Après un bref coup d’œil au corps écroulé sous l’autre rideau, Marie-Angéline s’élança sur ses traces.

— Il est parti par où ? demanda-t-elle au père Bouju qui venait aux nouvelles.

— Par là ! Il remonte le boulevard Malesherbes mais…

Elle ne l’écoutait plus. Sans réfléchir à ce qu’elle avait l’intention de faire, sinon qu’elle voulait rejoindre ce qui ne pouvait être qu’un faux prêtre avec l’espoir de rencontrer des agents de police pour le coincer.
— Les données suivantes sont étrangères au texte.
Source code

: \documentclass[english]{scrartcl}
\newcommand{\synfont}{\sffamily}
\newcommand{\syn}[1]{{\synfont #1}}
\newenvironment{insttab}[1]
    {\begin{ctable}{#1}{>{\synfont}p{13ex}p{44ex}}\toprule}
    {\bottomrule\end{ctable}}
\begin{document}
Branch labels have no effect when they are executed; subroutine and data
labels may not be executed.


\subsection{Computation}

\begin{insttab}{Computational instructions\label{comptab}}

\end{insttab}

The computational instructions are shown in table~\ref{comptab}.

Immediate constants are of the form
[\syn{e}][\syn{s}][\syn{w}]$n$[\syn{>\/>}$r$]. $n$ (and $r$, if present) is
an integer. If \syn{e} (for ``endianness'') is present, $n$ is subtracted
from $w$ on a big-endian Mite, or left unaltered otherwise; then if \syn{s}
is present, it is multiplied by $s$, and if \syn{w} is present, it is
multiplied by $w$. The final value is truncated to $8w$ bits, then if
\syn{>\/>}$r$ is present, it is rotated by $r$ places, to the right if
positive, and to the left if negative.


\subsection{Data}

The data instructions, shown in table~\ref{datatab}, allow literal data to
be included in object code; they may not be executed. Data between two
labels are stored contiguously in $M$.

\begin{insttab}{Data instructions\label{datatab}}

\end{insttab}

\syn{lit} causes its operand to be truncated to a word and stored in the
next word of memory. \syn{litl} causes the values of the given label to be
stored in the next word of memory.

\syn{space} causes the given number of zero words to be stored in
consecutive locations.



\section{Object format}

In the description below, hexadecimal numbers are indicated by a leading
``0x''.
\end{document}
Il courait vite, mais elle aussi. Elle se rapprochait, quand elle le vit tourner dans la rue de la Bienfaisance, tourna aussi et ne vit plus rien…
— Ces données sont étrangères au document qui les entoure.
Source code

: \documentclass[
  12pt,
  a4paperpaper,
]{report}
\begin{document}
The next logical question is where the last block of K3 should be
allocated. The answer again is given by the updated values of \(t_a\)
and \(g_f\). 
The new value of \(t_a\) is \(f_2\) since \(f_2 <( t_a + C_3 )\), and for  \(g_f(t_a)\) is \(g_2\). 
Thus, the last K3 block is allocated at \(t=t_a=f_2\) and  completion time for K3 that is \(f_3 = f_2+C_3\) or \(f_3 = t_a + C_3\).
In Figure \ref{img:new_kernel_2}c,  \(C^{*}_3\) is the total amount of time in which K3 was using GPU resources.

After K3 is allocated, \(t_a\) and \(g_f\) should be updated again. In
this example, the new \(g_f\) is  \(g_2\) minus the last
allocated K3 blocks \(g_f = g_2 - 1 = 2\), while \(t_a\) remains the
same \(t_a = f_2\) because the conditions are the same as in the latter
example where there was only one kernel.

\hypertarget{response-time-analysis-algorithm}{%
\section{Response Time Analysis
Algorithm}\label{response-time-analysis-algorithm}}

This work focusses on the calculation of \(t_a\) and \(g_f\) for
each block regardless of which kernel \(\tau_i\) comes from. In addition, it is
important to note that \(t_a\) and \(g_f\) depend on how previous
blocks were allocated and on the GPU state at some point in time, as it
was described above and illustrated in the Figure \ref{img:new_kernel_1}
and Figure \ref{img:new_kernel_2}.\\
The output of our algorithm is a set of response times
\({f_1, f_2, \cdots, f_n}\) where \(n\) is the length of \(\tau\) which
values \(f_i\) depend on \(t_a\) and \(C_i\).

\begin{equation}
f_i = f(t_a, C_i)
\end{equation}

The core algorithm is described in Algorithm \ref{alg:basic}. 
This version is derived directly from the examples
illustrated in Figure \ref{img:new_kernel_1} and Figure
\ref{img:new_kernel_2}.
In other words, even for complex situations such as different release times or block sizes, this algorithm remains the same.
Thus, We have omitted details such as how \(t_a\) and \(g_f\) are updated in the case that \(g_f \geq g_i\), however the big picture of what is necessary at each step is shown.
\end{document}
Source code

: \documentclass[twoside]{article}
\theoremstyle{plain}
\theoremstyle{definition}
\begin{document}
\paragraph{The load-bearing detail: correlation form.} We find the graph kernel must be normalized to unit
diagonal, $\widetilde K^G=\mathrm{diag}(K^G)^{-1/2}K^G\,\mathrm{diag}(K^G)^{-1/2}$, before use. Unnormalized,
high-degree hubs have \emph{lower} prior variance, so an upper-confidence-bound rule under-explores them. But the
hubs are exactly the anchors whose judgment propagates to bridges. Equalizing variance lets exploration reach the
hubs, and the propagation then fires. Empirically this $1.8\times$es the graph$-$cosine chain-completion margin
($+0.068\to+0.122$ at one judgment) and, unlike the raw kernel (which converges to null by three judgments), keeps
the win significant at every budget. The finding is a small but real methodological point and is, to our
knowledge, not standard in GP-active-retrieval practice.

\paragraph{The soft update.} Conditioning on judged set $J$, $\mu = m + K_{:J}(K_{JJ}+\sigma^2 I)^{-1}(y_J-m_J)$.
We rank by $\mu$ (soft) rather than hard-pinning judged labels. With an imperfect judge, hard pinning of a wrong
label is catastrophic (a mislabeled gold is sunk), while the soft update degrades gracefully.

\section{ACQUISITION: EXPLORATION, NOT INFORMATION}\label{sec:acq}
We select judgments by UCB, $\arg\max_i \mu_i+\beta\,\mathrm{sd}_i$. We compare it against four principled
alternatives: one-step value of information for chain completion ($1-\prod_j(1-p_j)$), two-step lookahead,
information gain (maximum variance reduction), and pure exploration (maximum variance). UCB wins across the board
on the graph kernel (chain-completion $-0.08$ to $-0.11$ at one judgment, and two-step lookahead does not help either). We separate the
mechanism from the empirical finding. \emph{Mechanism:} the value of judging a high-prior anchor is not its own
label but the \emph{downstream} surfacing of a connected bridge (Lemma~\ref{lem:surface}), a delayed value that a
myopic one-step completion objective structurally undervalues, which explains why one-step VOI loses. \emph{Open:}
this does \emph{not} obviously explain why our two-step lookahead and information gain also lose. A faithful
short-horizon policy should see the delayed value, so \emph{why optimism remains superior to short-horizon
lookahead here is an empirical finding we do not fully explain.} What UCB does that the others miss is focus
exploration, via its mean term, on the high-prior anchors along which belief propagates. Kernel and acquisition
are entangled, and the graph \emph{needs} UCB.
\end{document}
Un quart d’heure plus tard, la Police était à Saint-Augustin et le quartier en ébullition. Écroulé dans le confessionnal dont la petite grille de bois avait été enlevée, le corps d’une femme aux cheveux gris – une dame serait plus exact, car elle appartenait visiblement à la classe aisée de la société composant la majeure partie du quartier – gisait là, les yeux grands ouverts sur une éternité qui semblait la surprendre. Le sang jailli de sa gorge tranchée inondait son manteau d’astrakan et la mantille de dentelle noire posée sur sa tête.

— Personne n’a rien entendu ? demanda l’inspecteur Sauvageol en se redressant pour faire place au médecin légiste.

— Ses vêtements empestent encore le chloroforme, fit remarquer celui-ci. L’assassin a dû lui en envoyer une solide dose avant de frapper. Justement pour l’empêcher de crier.

— Sait-on qui elle est ? reprit le policier en interrogeant du regard le cercle de visages.

— Non, répondit l’abbé Grégoire qui avait officié à la messe de six heures et se relevait après une courte prière terminée par le signe de la bénédiction tracé sur la victime. Personnellement je ne l’ai jamais vue.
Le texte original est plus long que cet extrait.